When I logged in for the first time with buzz activated, I could not believe my father was instantly among the people I was following. I liked that, no more sending him links… he is not a “first adopter” like me, and if Google can get him to interact with the social stream I am impressed. I’m not sure liked the asymmetric follower/friend model, though, because there were a few people that appeared on my list that I did not want knowing my business… or my whereabouts, so this feature made me a bit uncomfortable.

One of the most innovative components in this tool is it’s ability to geo-locate people that are using Buzz in your area. Google has instantly become the largest “location-based social network” in the world and I’m sure it has competitors like Foursquare taking note. I believe this can provide a whole new way of meeting friends with similar interests. Ultimately, I think it’s biggest boon will be when it, no doubt, is integrated into Google’s Augmented Reality development. It has pulled together all of Google’s social applications onto a central backbone for public, private and grouped sharing. I think this makes Google’s ‘Chat’, ‘Sites’, ‘Docs‘, ‘Translate’, and Google ‘Talk‘ much more effective and useful for real-time collaboration. Instant integration into other Google Apps could be the key to the success of this tool. If a user can seamlessly and easily integrate threaded realtime discussions into other Google Apps like ‘Sites’ and ‘Knols” or vice-versa, it could revitalize these unpopular tools.

To play the devils advocate, though, this tool could also become geo-stalker central. I have friends who have been terrorized because their Gmail accounts have been hijacked. So create a strong password and be careful who you allow to follow you. I also have a great deal of interest in how Google has protected minors and filtered them from the system. I’m sure they have… but a question I have is, did they merely filter out children under 13 for COPPA (Children’s Online Privacy Protection Act) compliance, or did they filter at a higher age? And are they open to liability for children who have lied about their age? I applaud Google for testing this murky social network development water… better their deep pockets than mine.

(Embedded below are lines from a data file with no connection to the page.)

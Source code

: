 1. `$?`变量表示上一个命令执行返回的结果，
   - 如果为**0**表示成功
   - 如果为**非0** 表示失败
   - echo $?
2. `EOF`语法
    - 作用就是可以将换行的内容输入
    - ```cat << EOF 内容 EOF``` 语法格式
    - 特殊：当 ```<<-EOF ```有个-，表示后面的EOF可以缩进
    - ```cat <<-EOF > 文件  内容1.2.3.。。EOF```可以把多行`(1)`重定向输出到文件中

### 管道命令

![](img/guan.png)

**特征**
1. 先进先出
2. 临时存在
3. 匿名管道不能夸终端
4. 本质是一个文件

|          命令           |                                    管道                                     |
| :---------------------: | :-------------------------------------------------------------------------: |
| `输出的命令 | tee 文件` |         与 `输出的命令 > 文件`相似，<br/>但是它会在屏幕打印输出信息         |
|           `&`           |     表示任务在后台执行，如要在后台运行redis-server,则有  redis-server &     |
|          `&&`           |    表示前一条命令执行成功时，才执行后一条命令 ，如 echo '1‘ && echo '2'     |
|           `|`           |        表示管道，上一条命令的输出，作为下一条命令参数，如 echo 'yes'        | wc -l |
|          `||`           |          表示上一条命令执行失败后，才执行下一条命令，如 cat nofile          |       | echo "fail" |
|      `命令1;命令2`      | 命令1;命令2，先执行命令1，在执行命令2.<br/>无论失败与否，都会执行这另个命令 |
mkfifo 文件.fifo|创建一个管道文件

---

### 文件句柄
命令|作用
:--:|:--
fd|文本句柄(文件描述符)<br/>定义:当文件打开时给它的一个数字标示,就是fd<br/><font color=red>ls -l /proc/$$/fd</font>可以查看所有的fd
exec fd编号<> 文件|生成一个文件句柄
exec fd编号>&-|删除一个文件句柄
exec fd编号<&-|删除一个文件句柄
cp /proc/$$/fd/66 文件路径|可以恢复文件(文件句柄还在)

All said, I think this tool can be an extremely useful educational tool for students. Just think, students can now collaborate on a document and exchange notes in Google Docs while chatting or otherwise communicate via Google ‘Talk’ and then link up for a face-to-face study group via Google Maps. It’s already mobile and it’s integration into other Google apps will no doubt, become seamless as they iterate the development and it has social network developers like myself paying close attention.